EXERCISE: In the entries that follow, find the line containing "## Requirements"; from there, copy every line exactly through the line containing "Execution scripts and".

*** Opening RECORD EXTRACTS ***

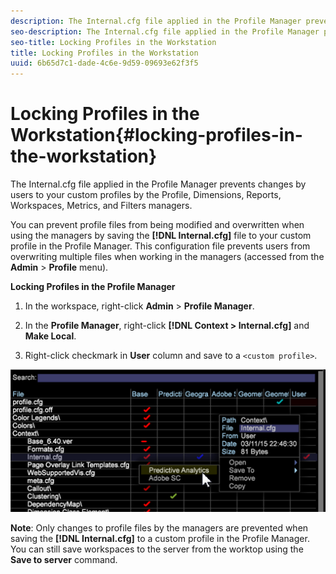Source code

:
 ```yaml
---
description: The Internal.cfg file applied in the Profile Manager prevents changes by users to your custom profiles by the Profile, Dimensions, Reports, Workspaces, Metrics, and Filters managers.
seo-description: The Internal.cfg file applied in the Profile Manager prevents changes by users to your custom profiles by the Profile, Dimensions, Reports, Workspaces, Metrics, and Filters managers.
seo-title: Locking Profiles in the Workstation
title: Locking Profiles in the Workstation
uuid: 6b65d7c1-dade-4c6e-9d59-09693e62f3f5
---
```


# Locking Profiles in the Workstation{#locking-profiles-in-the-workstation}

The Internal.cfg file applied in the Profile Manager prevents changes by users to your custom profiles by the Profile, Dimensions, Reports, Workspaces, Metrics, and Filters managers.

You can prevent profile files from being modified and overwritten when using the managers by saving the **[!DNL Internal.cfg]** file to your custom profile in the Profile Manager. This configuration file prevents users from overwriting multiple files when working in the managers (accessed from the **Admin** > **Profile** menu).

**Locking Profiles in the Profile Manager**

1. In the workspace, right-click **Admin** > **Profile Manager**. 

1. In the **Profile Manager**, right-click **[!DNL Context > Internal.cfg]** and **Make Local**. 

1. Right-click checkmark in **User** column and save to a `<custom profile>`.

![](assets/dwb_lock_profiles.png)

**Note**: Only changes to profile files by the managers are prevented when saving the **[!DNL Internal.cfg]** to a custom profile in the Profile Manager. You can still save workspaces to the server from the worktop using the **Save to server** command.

*** Closing RECORD EXTRACTS ***
*** Opening RECORD EXTRACTS ***

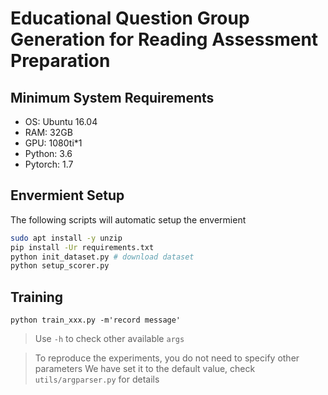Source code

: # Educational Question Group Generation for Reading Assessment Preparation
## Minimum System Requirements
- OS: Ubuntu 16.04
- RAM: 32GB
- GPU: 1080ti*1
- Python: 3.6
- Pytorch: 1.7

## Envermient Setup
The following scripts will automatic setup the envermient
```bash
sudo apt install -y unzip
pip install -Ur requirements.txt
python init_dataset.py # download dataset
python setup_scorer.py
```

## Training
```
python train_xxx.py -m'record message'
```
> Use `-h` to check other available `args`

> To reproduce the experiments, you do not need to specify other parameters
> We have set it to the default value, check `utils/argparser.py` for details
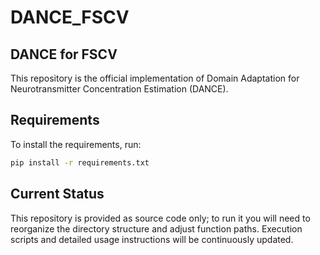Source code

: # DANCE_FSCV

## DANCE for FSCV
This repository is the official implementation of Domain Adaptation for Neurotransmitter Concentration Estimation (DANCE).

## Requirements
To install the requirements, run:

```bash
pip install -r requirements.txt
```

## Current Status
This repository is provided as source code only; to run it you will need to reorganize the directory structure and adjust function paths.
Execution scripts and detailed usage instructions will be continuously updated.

*** Closing RECORD EXTRACTS ***

WRITTEN REPLY:
## Requirements
To install the requirements, run:

```bash
pip install -r requirements.txt
```

## Current Status
This repository is provided as source code only; to run it you will need to reorganize the directory structure and adjust function paths.
Execution scripts and detailed usage instructions will be continuously updated.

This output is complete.